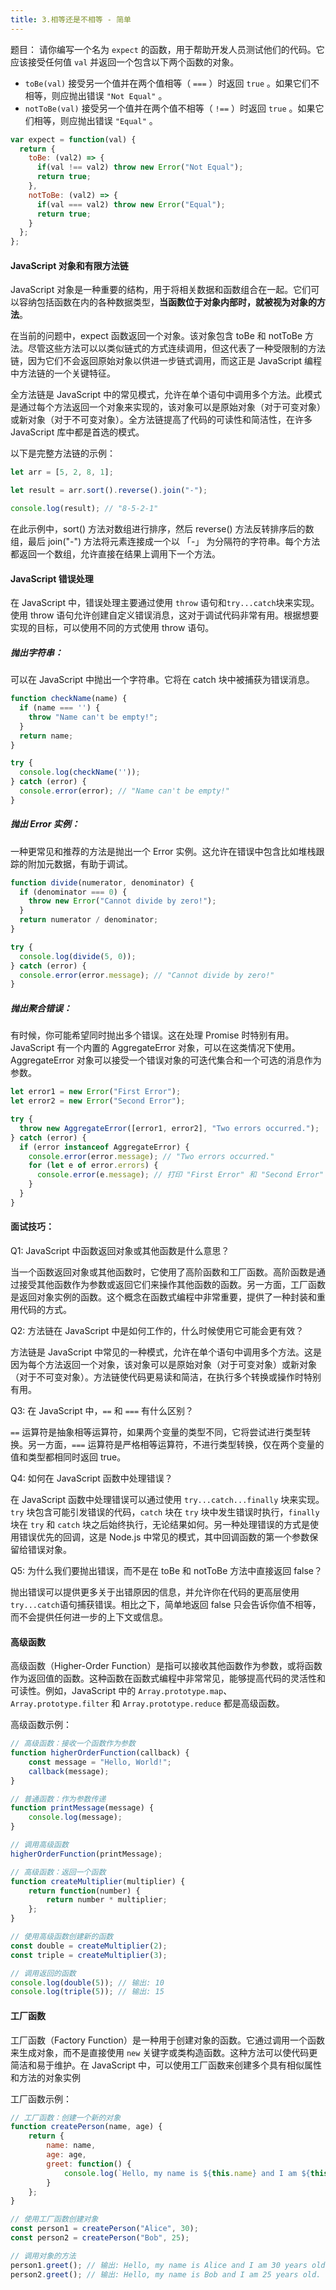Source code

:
```yaml
---
title: 3.相等还是不相等 - 简单
---
```

题目：
请你编写一个名为 `expect` 的函数，用于帮助开发人员测试他们的代码。它应该接受任何值 `val` 并返回一个包含以下两个函数的对象。

- `toBe(val)` 接受另一个值并在两个值相等（ `===` ）时返回 `true` 。如果它们不相等，则应抛出错误 `"Not Equal"` 。
- `notToBe(val)` 接受另一个值并在两个值不相等（ `!==` ）时返回 `true` 。如果它们相等，则应抛出错误 `"Equal"` 。

```js
var expect = function(val) {
  return {
    toBe: (val2) => {
      if(val !== val2) throw new Error("Not Equal");
      return true;
    },
    notToBe: (val2) => {
      if(val === val2) throw new Error("Equal");
      return true;
    }
  };
};
```

#### JavaScript 对象和有限方法链
JavaScript 对象是一种重要的结构，用于将相关数据和函数组合在一起。它们可以容纳包括函数在内的各种数据类型，**当函数位于对象内部时，就被视为对象的方法**。

在当前的问题中，expect 函数返回一个对象。该对象包含 toBe 和 notToBe 方法。尽管这些方法可以以类似链式的方式连续调用，但这代表了一种受限制的方法链，因为它们不会返回原始对象以供进一步链式调用，而这正是 JavaScript 编程中方法链的一个关键特征。

全方法链是 JavaScript 中的常见模式，允许在单个语句中调用多个方法。此模式是通过每个方法返回一个对象来实现的，该对象可以是原始对象（对于可变对象）或新对象（对于不可变对象）。全方法链提高了代码的可读性和简洁性，在许多 JavaScript 库中都是首选的模式。

以下是完整方法链的示例：

```js
let arr = [5, 2, 8, 1];

let result = arr.sort().reverse().join("-");

console.log(result); // "8-5-2-1"
```
在此示例中，sort() 方法对数组进行排序，然后 reverse() 方法反转排序后的数组，最后 join("-") 方法将元素连接成一个以 「-」 为分隔符的字符串。每个方法都返回一个数组，允许直接在结果上调用下一个方法。

#### JavaScript 错误处理
在 JavaScript 中，错误处理主要通过使用 `throw` 语句和`try...catch`块来实现。使用 throw 语句允许创建自定义错误消息，这对于调试代码非常有用。根据想要实现的目标，可以使用不同的方式使用 throw 语句。

##### 抛出字符串：
可以在 JavaScript 中抛出一个字符串。它将在 catch 块中被捕获为错误消息。

```js
function checkName(name) {
  if (name === '') {
    throw "Name can't be empty!";
  }
  return name;
}

try {
  console.log(checkName(''));
} catch (error) {
  console.error(error); // "Name can't be empty!"
}
```

##### 抛出 Error 实例：
一种更常见和推荐的方法是抛出一个 Error 实例。这允许在错误中包含比如堆栈跟踪的附加元数据，有助于调试。

```js
function divide(numerator, denominator) {
  if (denominator === 0) {
    throw new Error("Cannot divide by zero!");
  }
  return numerator / denominator;
}

try {
  console.log(divide(5, 0));
} catch (error) {
  console.error(error.message); // "Cannot divide by zero!"
}
```

##### 抛出聚合错误：
有时候，你可能希望同时抛出多个错误。这在处理 Promise 时特别有用。JavaScript 有一个内置的 AggregateError 对象，可以在这类情况下使用。AggregateError 对象可以接受一个错误对象的可迭代集合和一个可选的消息作为参数。

```js
let error1 = new Error("First Error");
let error2 = new Error("Second Error");

try {
  throw new AggregateError([error1, error2], "Two errors occurred.");
} catch (error) {
  if (error instanceof AggregateError) {
    console.error(error.message); // "Two errors occurred."
    for (let e of error.errors) {
      console.error(e.message); // 打印 "First Error" 和 "Second Error"
    }
  }
}
```


#### 面试技巧：

Q1: JavaScript 中函数返回对象或其他函数是什么意思？

当一个函数返回对象或其他函数时，它使用了高阶函数和工厂函数。高阶函数是通过接受其他函数作为参数或返回它们来操作其他函数的函数。另一方面，工厂函数是返回对象实例的函数。这个概念在函数式编程中非常重要，提供了一种封装和重用代码的方式。

Q2: 方法链在 JavaScript 中是如何工作的，什么时候使用它可能会更有效？

方法链是 JavaScript 中常见的一种模式，允许在单个语句中调用多个方法。这是因为每个方法返回一个对象，该对象可以是原始对象（对于可变对象）或新对象（对于不可变对象）。方法链使代码更易读和简洁，在执行多个转换或操作时特别有用。

Q3: 在 JavaScript 中，`==` 和 `===` 有什么区别？

`==` 运算符是抽象相等运算符，如果两个变量的类型不同，它将尝试进行类型转换。另一方面，`===` 运算符是严格相等运算符，不进行类型转换，仅在两个变量的值和类型都相同时返回 true。

Q4: 如何在 JavaScript 函数中处理错误？

在 JavaScript 函数中处理错误可以通过使用 `try...catch...finally` 块来实现。`try` 块包含可能引发错误的代码，`catch` 块在 `try` 块中发生错误时执行，`finally` 块在 `try` 和 `catch` 块之后始终执行，无论结果如何。另一种处理错误的方式是使用错误优先的回调，这是 Node.js 中常见的模式，其中回调函数的第一个参数保留给错误对象。

Q5: 为什么我们要抛出错误，而不是在 toBe 和 notToBe 方法中直接返回 false？

抛出错误可以提供更多关于出错原因的信息，并允许你在代码的更高层使用 `try...catch`语句捕获错误。相比之下，简单地返回 false 只会告诉你值不相等，而不会提供任何进一步的上下文或信息。


#### 高级函数

高级函数（Higher-Order Function）是指可以接收其他函数作为参数，或将函数作为返回值的函数。这种函数在函数式编程中非常常见，能够提高代码的灵活性和可读性。例如，JavaScript 中的 `Array.prototype.map`、`Array.prototype.filter` 和 `Array.prototype.reduce` 都是高级函数。

高级函数示例：
```js
// 高级函数：接收一个函数作为参数
function higherOrderFunction(callback) {
    const message = "Hello, World!";
    callback(message);
}

// 普通函数：作为参数传递
function printMessage(message) {
    console.log(message);
}

// 调用高级函数
higherOrderFunction(printMessage);

```

```js
// 高级函数：返回一个函数
function createMultiplier(multiplier) {
    return function(number) {
        return number * multiplier;
    };
}

// 使用高级函数创建新的函数
const double = createMultiplier(2);
const triple = createMultiplier(3);

// 调用返回的函数
console.log(double(5)); // 输出: 10
console.log(triple(5)); // 输出: 15

```


#### 工厂函数

工厂函数（Factory Function）是一种用于创建对象的函数。它通过调用一个函数来生成对象，而不是直接使用 `new` 关键字或类构造函数。这种方法可以使代码更简洁和易于维护。在 JavaScript 中，可以使用工厂函数来创建多个具有相似属性和方法的对象实例

工厂函数示例：
```js
// 工厂函数：创建一个新的对象
function createPerson(name, age) {
    return {
        name: name,
        age: age,
        greet: function() {
            console.log(`Hello, my name is ${this.name} and I am ${this.age} years old.`);
        }
    };
}

// 使用工厂函数创建对象
const person1 = createPerson("Alice", 30);
const person2 = createPerson("Bob", 25);

// 调用对象的方法
person1.greet(); // 输出: Hello, my name is Alice and I am 30 years old.
person2.greet(); // 输出: Hello, my name is Bob and I am 25 years old.

```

Exercise
Only the lines above that include the word "sort" belong in the answer; copy each one.

Response to the exercise
let result = arr.sort().reverse().join("-");
在此示例中，sort() 方法对数组进行排序，然后 reverse() 方法反转排序后的数组，最后 join("-") 方法将元素连接成一个以 「-」 为分隔符的字符串。每个方法都返回一个数组，允许直接在结果上调用下一个方法。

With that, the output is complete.